Five Students Weigh in on the Daunting Challenge That Is 1L

If my Academic Support Program (ASP) orientation meeting was any indicator, new law students have a lot of questions, especially for rising second and third year law students, about what the first year will be like and what they can do to make it successful.

This summer, I have had the opportunity to work alongside five very bright, hardworking student interns and was able to ask them about their first year experience.  What is great about this group is that they come from a varied set of backgrounds, ages, sociopolitical views, and attend a variety of law schools—one at Franklin Pierce, one at University of Michigan, one at Harvard, and two at Chicago-Kent.  I asked that they share their answers to a number of questions that I recalled were asked in my ASP orientation session.  Those questions and a selection of their answers are below:

1) At any point in your first year, did you ever question your choice to go to law school?  Please explain.

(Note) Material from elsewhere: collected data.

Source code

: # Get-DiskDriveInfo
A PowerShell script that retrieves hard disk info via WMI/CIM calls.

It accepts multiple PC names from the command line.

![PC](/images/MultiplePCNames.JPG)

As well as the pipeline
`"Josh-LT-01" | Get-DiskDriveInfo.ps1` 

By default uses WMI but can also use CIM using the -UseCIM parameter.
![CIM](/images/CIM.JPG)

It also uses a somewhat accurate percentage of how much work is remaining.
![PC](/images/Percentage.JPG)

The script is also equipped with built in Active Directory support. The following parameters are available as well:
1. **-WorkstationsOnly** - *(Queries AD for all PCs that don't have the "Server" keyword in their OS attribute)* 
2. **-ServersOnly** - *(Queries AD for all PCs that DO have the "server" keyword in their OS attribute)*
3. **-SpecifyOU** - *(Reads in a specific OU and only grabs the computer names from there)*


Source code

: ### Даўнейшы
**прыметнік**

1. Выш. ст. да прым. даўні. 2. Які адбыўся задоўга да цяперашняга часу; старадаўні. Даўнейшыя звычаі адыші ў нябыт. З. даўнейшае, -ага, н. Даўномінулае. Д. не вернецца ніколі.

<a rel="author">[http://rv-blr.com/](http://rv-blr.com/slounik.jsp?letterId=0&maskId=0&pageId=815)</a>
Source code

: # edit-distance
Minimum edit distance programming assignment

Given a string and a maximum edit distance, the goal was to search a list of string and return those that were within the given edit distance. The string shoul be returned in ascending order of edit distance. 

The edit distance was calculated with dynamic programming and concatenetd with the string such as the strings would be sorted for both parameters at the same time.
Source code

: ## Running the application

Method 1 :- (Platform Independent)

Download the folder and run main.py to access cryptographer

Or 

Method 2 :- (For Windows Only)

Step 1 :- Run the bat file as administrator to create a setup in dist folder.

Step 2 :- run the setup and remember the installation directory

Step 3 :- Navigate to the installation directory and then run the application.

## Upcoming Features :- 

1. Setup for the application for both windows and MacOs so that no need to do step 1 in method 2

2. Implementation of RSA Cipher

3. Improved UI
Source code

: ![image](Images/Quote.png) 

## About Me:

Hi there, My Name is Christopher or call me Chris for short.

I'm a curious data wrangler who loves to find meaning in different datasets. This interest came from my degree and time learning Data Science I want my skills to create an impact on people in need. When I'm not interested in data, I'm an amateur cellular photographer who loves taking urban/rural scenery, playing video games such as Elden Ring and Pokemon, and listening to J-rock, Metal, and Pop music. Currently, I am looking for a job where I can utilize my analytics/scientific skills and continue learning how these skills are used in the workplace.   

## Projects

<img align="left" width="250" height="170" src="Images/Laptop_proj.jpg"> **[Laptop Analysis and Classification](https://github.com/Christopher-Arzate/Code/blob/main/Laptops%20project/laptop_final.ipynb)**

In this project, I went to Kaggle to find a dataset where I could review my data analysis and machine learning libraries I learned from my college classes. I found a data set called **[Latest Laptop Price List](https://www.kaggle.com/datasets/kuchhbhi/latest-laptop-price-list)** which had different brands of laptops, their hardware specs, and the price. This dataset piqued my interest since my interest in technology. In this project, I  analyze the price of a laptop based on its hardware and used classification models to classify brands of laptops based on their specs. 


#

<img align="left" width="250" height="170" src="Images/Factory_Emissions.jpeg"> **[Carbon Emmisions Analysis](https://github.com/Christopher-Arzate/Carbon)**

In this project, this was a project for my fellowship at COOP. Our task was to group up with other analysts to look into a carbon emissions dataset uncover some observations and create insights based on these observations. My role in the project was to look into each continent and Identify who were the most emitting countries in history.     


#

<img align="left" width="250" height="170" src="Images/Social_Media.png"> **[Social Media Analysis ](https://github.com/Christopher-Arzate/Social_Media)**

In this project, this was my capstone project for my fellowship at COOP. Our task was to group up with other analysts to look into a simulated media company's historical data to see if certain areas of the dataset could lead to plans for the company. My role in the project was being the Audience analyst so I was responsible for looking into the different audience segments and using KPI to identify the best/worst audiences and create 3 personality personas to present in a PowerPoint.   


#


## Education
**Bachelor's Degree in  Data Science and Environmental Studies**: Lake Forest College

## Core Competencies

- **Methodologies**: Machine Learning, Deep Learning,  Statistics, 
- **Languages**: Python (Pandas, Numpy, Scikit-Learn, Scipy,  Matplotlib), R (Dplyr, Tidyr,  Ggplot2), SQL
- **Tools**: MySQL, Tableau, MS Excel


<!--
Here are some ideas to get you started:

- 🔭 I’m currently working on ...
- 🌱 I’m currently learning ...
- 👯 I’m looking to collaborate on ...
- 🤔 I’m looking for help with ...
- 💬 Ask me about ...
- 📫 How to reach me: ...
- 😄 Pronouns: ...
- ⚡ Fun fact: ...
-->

  • “All the time. I questioned my choice on the first day of class, when everyone seemed to have a secret book with all the answers and I felt like an idiot. I questioned my choice when I seemed to be the only one who wanted to take a break from studying to eat dinner outside the library. I questioned my choice when I bombed my very first law school exam, spending the full three hours of essay time establishing that the court had jurisdiction but never getting to the case itself. Finally, and by far the hardest for me to deal with, I questioned my choice whenever my friends back home got engaged, or got married, or had kids.”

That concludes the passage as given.